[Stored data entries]

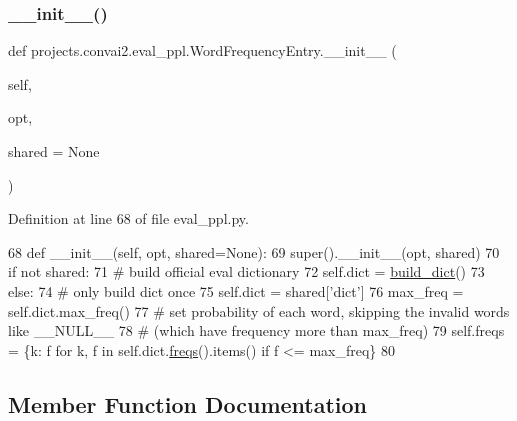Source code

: \subsubsection{\texorpdfstring{\+\_\+\+\_\+init\+\_\+\+\_\+()}{\_\_init\_\_()}}
{\footnotesize\ttfamily def projects.\+convai2.\+eval\+\_\+ppl.\+Word\+Frequency\+Entry.\+\_\+\+\_\+init\+\_\+\+\_\+ (\begin{DoxyParamCaption}\item[{}]{self,  }\item[{}]{opt,  }\item[{}]{shared = {\ttfamily None} }\end{DoxyParamCaption})}



Definition at line 68 of file eval\+\_\+ppl.\+py.


\begin{DoxyCode}
68     \textcolor{keyword}{def }\_\_init\_\_(self, opt, shared=None):
69         super().\_\_init\_\_(opt, shared)
70         \textcolor{keywordflow}{if} \textcolor{keywordflow}{not} shared:
71             \textcolor{comment}{# build official eval dictionary}
72             self.dict = \hyperlink{namespacebuild__dict}{build\_dict}()
73         \textcolor{keywordflow}{else}:
74             \textcolor{comment}{# only build dict once}
75             self.dict = shared[\textcolor{stringliteral}{'dict'}]
76         max\_freq = self.dict.max\_freq()
77         \textcolor{comment}{# set probability of each word, skipping the invalid words like \_\_NULL\_\_}
78         \textcolor{comment}{# (which have frequency more than max\_freq)}
79         self.freqs = \{k: f \textcolor{keywordflow}{for} k, f \textcolor{keywordflow}{in} self.dict.\hyperlink{namespaceparlai_1_1agents_1_1tfidf__retriever_1_1build__tfidf_abb3607652abdd76d57a6ae90e19e3828}{freqs}().items() \textcolor{keywordflow}{if} f <= max\_freq\}
80 
\end{DoxyCode}


\subsection{Member Function Documentation}
\mbox{\label{classprojects_1_1convai2_1_1eval__ppl_1_1WordFrequencyEntry_abc7d4ea01f82e42e8a18794e620de005}} 
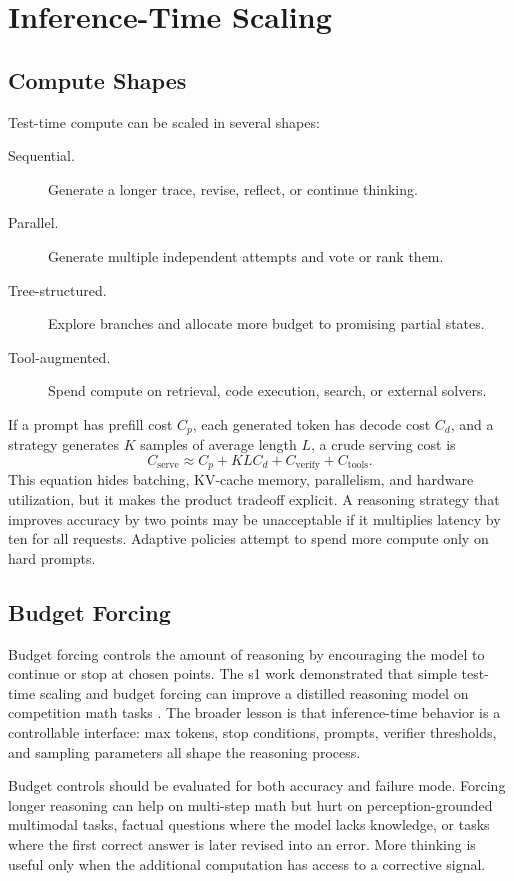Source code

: \section{Inference-Time Scaling}
\subsection{Compute Shapes}
Test-time compute can be scaled in several shapes:
\begin{description}
    \item[Sequential.] Generate a longer trace, revise, reflect, or continue thinking.
    \item[Parallel.] Generate multiple independent attempts and vote or rank them.
    \item[Tree-structured.] Explore branches and allocate more budget to promising partial states.
    \item[Tool-augmented.] Spend compute on retrieval, code execution, search, or external solvers.
\end{description}
If a prompt has prefill cost $C_p$, each generated token has decode cost $C_d$, and a strategy generates $K$ samples of average length $L$, a crude serving cost is
\[
    C_{\mathrm{serve}}
    \approx
    C_p + K L C_d + C_{\mathrm{verify}} + C_{\mathrm{tools}}.
\]
This equation hides batching, KV-cache memory, parallelism, and hardware utilization, but it makes the product tradeoff explicit. A reasoning strategy that improves accuracy by two points may be unacceptable if it multiplies latency by ten for all requests. Adaptive policies attempt to spend more compute only on hard prompts.

\subsection{Budget Forcing}
Budget forcing controls the amount of reasoning by encouraging the model to continue or stop at chosen points. The s1 work demonstrated that simple test-time scaling and budget forcing can improve a distilled reasoning model on competition math tasks \cite{muennighoff2025s1}. The broader lesson is that inference-time behavior is a controllable interface: max tokens, stop conditions, prompts, verifier thresholds, and sampling parameters all shape the reasoning process.

Budget controls should be evaluated for both accuracy and failure mode. Forcing longer reasoning can help on multi-step math but hurt on perception-grounded multimodal tasks, factual questions where the model lacks knowledge, or tasks where the first correct answer is later revised into an error. More thinking is useful only when the additional computation has access to a corrective signal.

> **Task objective**: When you reach the line with "Test-time compute can" in the records above, start writing out lines exactly, and stop once the line with "Budget forcing controls" has been written; include nothing else.

> **Output for this task**:
Test-time compute can be scaled in several shapes:
\begin{description}
    \item[Sequential.] Generate a longer trace, revise, reflect, or continue thinking.
    \item[Parallel.] Generate multiple independent attempts and vote or rank them.
    \item[Tree-structured.] Explore branches and allocate more budget to promising partial states.
    \item[Tool-augmented.] Spend compute on retrieval, code execution, search, or external solvers.
\end{description}
If a prompt has prefill cost $C_p$, each generated token has decode cost $C_d$, and a strategy generates $K$ samples of average length $L$, a crude serving cost is
\[
    C_{\mathrm{serve}}
    \approx
    C_p + K L C_d + C_{\mathrm{verify}} + C_{\mathrm{tools}}.
\]
This equation hides batching, KV-cache memory, parallelism, and hardware utilization, but it makes the product tradeoff explicit. A reasoning strategy that improves accuracy by two points may be unacceptable if it multiplies latency by ten for all requests. Adaptive policies attempt to spend more compute only on hard prompts.

\subsection{Budget Forcing}
Budget forcing controls the amount of reasoning by encouraging the model to continue or stop at chosen points. The s1 work demonstrated that simple test-time scaling and budget forcing can improve a distilled reasoning model on competition math tasks \cite{muennighoff2025s1}. The broader lesson is that inference-time behavior is a controllable interface: max tokens, stop conditions, prompts, verifier thresholds, and sampling parameters all shape the reasoning process.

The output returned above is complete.